__Instructions to follow__. For the entries below, print exactly the lines between the line holding "②スポット名、住所などからその周辺の記事情報を取得し地図上に表示</br>" and the line holding "### ①新着記事表示画面", inclusive, and nothing else.

•••••

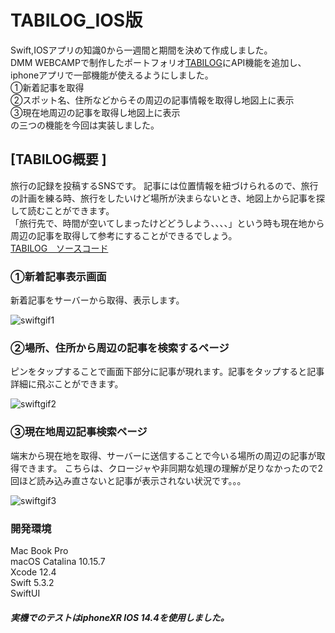 # TABILOG_IOS版　
Swift,IOSアプリの知識0から一週間と期間を決めて作成しました。</br>
DMM WEBCAMPで制作したポートフォリオ[TABILOG](https://tabilog.cyou/ja)にAPI機能を追加し、iphoneアプリで一部機能が使えるようにしました。</br>
①新着記事を取得</br>
②スポット名、住所などからその周辺の記事情報を取得し地図上に表示</br>
③現在地周辺の記事を取得し地図上に表示<br/>
の三つの機能を今回は実装しました。
## [TABILOG概要 ]
旅行の記録を投稿するSNSです。
記事には位置情報を紐づけられるので、旅行の計画を練る時、旅行をしたいけど場所が決まらないとき、地図上から記事を探して読むことができます。</br>
「旅行先で、時間が空いてしまったけどどうしよう、、、、」という時も現在地から周辺の記事を取得して参考にすることができるでしょう。</br>
[TABILOG　ソースコード](https://github.com/fujimorichihiro/TABILOG)

### ①新着記事表示画面
新着記事をサーバーから取得、表示します。


![swiftgif1](https://user-images.githubusercontent.com/62407835/109243776-de5f3480-7820-11eb-9f11-d00626817583.gif)




### ②場所、住所から周辺の記事を検索するページ
ピンをタップすることで画面下部分に記事が現れます。記事をタップすると記事詳細に飛ぶことができます。



![swiftgif2](https://user-images.githubusercontent.com/62407835/109244261-bde3aa00-7821-11eb-9ff1-c6a2f0ef560e.gif)


### ③現在地周辺記事検索ページ
端末から現在地を取得、サーバーに送信することで今いる場所の周辺の記事が取得できます。
こちらは、クロージャや非同期な処理の理解が足りなかったので2回ほど読み込み直さないと記事が表示されない状況です。。。


![swiftgif3](https://user-images.githubusercontent.com/62407835/109245990-c8ec0980-7824-11eb-9eeb-cb5926d29cd4.gif)



### 開発環境
Mac Book Pro</br>
macOS Catalina 10.15.7</br>
Xcode 12.4</br>
Swift 5.3.2</br>
SwiftUI</br>
##### 実機でのテストはiphoneXR IOS 14.4を使用しました。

•••••

__Solved exercise__.
②スポット名、住所などからその周辺の記事情報を取得し地図上に表示</br>
③現在地周辺の記事を取得し地図上に表示<br/>
の三つの機能を今回は実装しました。
## [TABILOG概要 ]
旅行の記録を投稿するSNSです。
記事には位置情報を紐づけられるので、旅行の計画を練る時、旅行をしたいけど場所が決まらないとき、地図上から記事を探して読むことができます。</br>
「旅行先で、時間が空いてしまったけどどうしよう、、、、」という時も現在地から周辺の記事を取得して参考にすることができるでしょう。</br>
[TABILOG　ソースコード](https://github.com/fujimorichihiro/TABILOG)

### ①新着記事表示画面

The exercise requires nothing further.